Ornstein also muses that corruption and white collar crime have begun to take root in Panama’s government in large part because there are no opposition movements or media powerful or independent enough to demand accountability from public leaders: “on the business level, political differences do not exist.” As a result, allegations of fraud, nepotism and embezzlement are actively overlooked and rarely investigated. The Panamanian chapter of Transparency International published an “Impunity Index” for Panama that revealed that in the 110 most noteworthy corruption cases between the years 1997 and 2002, only 17 cases were investigated and only four of those led to a conviction. Such figures underlie the trend in Panama and, in fact, throughout Latin America in general, toward an increasing aggregation of business and political interests, a movement that has frighteningly dangerous implications when combined with low levels of accountability and grave shortcomings regarding the extent of transparency in government institutions.

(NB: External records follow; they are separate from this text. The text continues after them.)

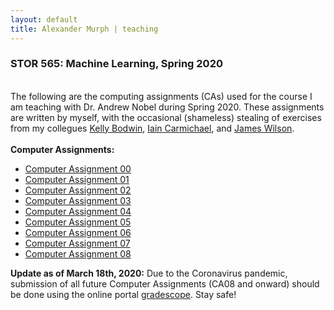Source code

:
 ```yaml
---
layout: default
title: Alexander Murph | teaching
---
```

<div class="teaching">
<h3>STOR 565: Machine Learning, Spring 2020</h3><br>
    The following are the computing assignments (CAs) used for the course I am teaching with Dr. Andrew Nobel during Spring 2020.  These assignments are written by myself, with the occasional (shameless) stealing of exercises from my collegues <a href="https://www.kelly-bodwin.com/">Kelly Bodwin</a>,  <a href="https://idc9.github.io/">Iain Carmichael</a>, and <a href="http://jdwilson-statistics.com/">James Wilson</a>.<br>
    <br>
    <strong>Computer Assignments:</strong>
<ul>
    <li>
    <a id="raw-url" href="https://raw.githubusercontent.com/sirmurphalot/sirmurphalot.github.io/master/_assignments/CA00.zip">Computer Assignment 00</a>
  </li>
  <li>
    <a id="raw-url" href="https://raw.githubusercontent.com/sirmurphalot/sirmurphalot.github.io/master/_assignments/CA01.zip">Computer Assignment 01</a>
  </li>
  <li>
    <a id="raw-url" href="https://raw.githubusercontent.com/sirmurphalot/sirmurphalot.github.io/master/_assignments/CA02.zip">Computer Assignment 02</a>
  </li>
    <li>
    <a id="raw-url" href="https://raw.githubusercontent.com/sirmurphalot/sirmurphalot.github.io/master/_assignments/CA03.zip">Computer Assignment 03</a>
  </li>
    <li>
    <a id="raw-url" href="https://raw.githubusercontent.com/sirmurphalot/sirmurphalot.github.io/master/_assignments/CA04.zip">Computer Assignment 04</a>
  </li>
    <li>
    <a id="raw-url" href="https://raw.githubusercontent.com/sirmurphalot/sirmurphalot.github.io/master/_assignments/CA05.zip">Computer Assignment 05</a>
  </li>
    <li>
    <a id="raw-url" href="https://raw.githubusercontent.com/sirmurphalot/sirmurphalot.github.io/master/_assignments/CA06.zip">Computer Assignment 06</a>
  </li>
    <li>
    <a id="raw-url" href="https://raw.githubusercontent.com/sirmurphalot/sirmurphalot.github.io/master/_assignments/CA07.zip">Computer Assignment 07</a>
  </li>
    <li>
    <a id="raw-url" href="https://raw.githubusercontent.com/sirmurphalot/sirmurphalot.github.io/master/_assignments/CA08.zip">Computer Assignment 08</a>
  </li>
  </ul>
<b>Update as of March 18th, 2020:</b>
    Due to the Coronavirus pandemic, submission of all future Computer Assignments (CA08 and onward) should be done using the online portal <a href="https://www.gradescope.com/">gradescope</a>.  Stay safe!
<br>
<!--
<h3>Peer-reviewed Conferences</h3>
<ul>
  <li>
    <a href="https://scholar.google.com/citations?user=nPuXokoAAAAJ&hl=en">Mining Approximate Acyclic Schemes from Relations Abstract</a><br>
    Batya Kenig, Pranay Mundra, Guna Prasaad, Babak Salimi, Dan Suciu<br>
    <i>To appear in SIGMOD 2020</i>
  </li>
  <br>
  <li>
    <a href="https://arxiv.org/pdf/1803.11328.pdf">Scaling Ordered Stream Processing on Shared-Memory Multicores</a><br>
    Guna Prasaad, G. Ramalingam, Kaushik Rajan<br>
    <i> Proc. BIRTE 2019 (VLDB Workshop)</i> 
  </li>
  <br>
  <li>
    <a href="{{site.url}}assets/faster-cpr-sigmod19.pdf">Concurrent Prefix Recovery: Performing CPR on a Database</a><br>
    Guna Prasaad, Badrish Chandramouli, Donald Kossman<br>
    <i>Proc. SIGMOD 2019</i> <b> (Best of SIGMOD 2019) </b> <br>
  </li>
  <br>
  <li>
    <a href="https://dl.acm.org/citation.cfm?id=3275564">FASTER: An Embedded Concurrent Key-Value Store for State Management</a><br>
    Badrish Chandramouli, Guna Prasaad, Donald Kossmann, Justin Levandoski, James Hunter, Mike Barnett <br>
    <i> Proc. VLDB 2018 (Demo) </i> <br>
  </li>
  <br>
  <li>
    <a href="https://dl.acm.org/citation.cfm?id=3196898">FASTER: A Concurrent Key-Value Store with In-Place Updates</a><br>
    Badrish Chandramouli, Guna Prasaad, Donald Kossmann, Justin Levandoski, James Hunter, Mike Barnett <br>
    <i> Proc. SIGMOD 2018 </i> <br>
  </li>
  <br>
  <li>
  <a href="http://rd.springer.com/chapter/10.1007%2F978-3-319-18117-2_16">Automated Linguistic Personalization of Targeted Marketing Messages Mining User-generated Text on Social Media</a> <br>
    Rishiraj Saha Roy, Aishwarya Padmakumar, Guna Prasaad Jeganthan, Ponnurangam Kumaraguru <br>
  <i>Proc. CICLing 2015, Springer LNCS</i> <b>(Best Paper)</b> <br>
  </li>
</ul>
<br>
  <h3>Patents</h3>
<ul>
  <li>
    <a href="https://www.microsoft.com/en-us/research/project/faster/">FASTER Key-Value Store System</a><br>
    Badrish Chandramouli, Guna Prasaad, Donald Kossmann, Justin Levandoski, James Hunter, Mike Barnett <br>
    <i> USPTO Appl. No. 15/917,352, filed on 9 Mar 2018</i>
  </li>
  <br>
  <li>
  <a href="http://www.freepatentsonline.com/y2016/0171560.html">Linguistic Personalization of Messages for Targeted Campaigns</a> <br>
    Rishiraj Saha Roy, Guna Prasaad Jeganathan, Aishwarya Padmakumar, Ponnurangam Kumaraguru <br>
  <i>USPTO Appl. No. 14/566,181, filed on 10 Dec 2014</i>
  </li>
</ul>
-->
</div>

Disdain for Human Capital Threatens Panama’s Development Potential
The recent entanglement of the University of Panama in the diploma fraud scandal constitutes an unnerving step toward further deterioration of state institutions now that it is being revealed that corruption has in fact taken hold in Panama’s education sector. President Martin Torrijos has had little success in convincing the Panamanian public that he is earnestly attempting to fulfill the “zero corruption” pledge that elevated him to the presidency last fall. In a May CID/Gallup poll, 62 percent of all Panamanians surveyed believed that Torrijos had kept few or none of his campaign promises. This poll was taken even before the UP diploma scandal had surfaced or protests over Torrijos’ controversial Social Security privatization measures came to a head. The Torrijos administration has probably stooped too far to recover, and the son has turned his back on redeeming not only the name of his father, Panamanian strongman Omar Torrijos, but his own as well. In a continent full of second- to fourth-rate presidents, Martin Torrijos apparently made the decision to mimic the corruption of Costa Rica-type presidents rather than take his model for high public rectitude from the Caribbean island of St. Lucia or Argentina’s President Kirchner.
At this late date, the only thing that could be done to exhume the Torrijos presidency from its present status would be for him to insist that an independent authority investigate corruption claims at the University of Panama to ensure that justice is served here, if not in multiple other sectors of the country’s political life. If no action is taken it will mean yet another great disappointment for the Panamanian people who have waited in vain for leaders they can trust to govern with integrity and conscience, while bringing even further repudiation of Torrijos as he sees his approval ratings sink further into oblivion.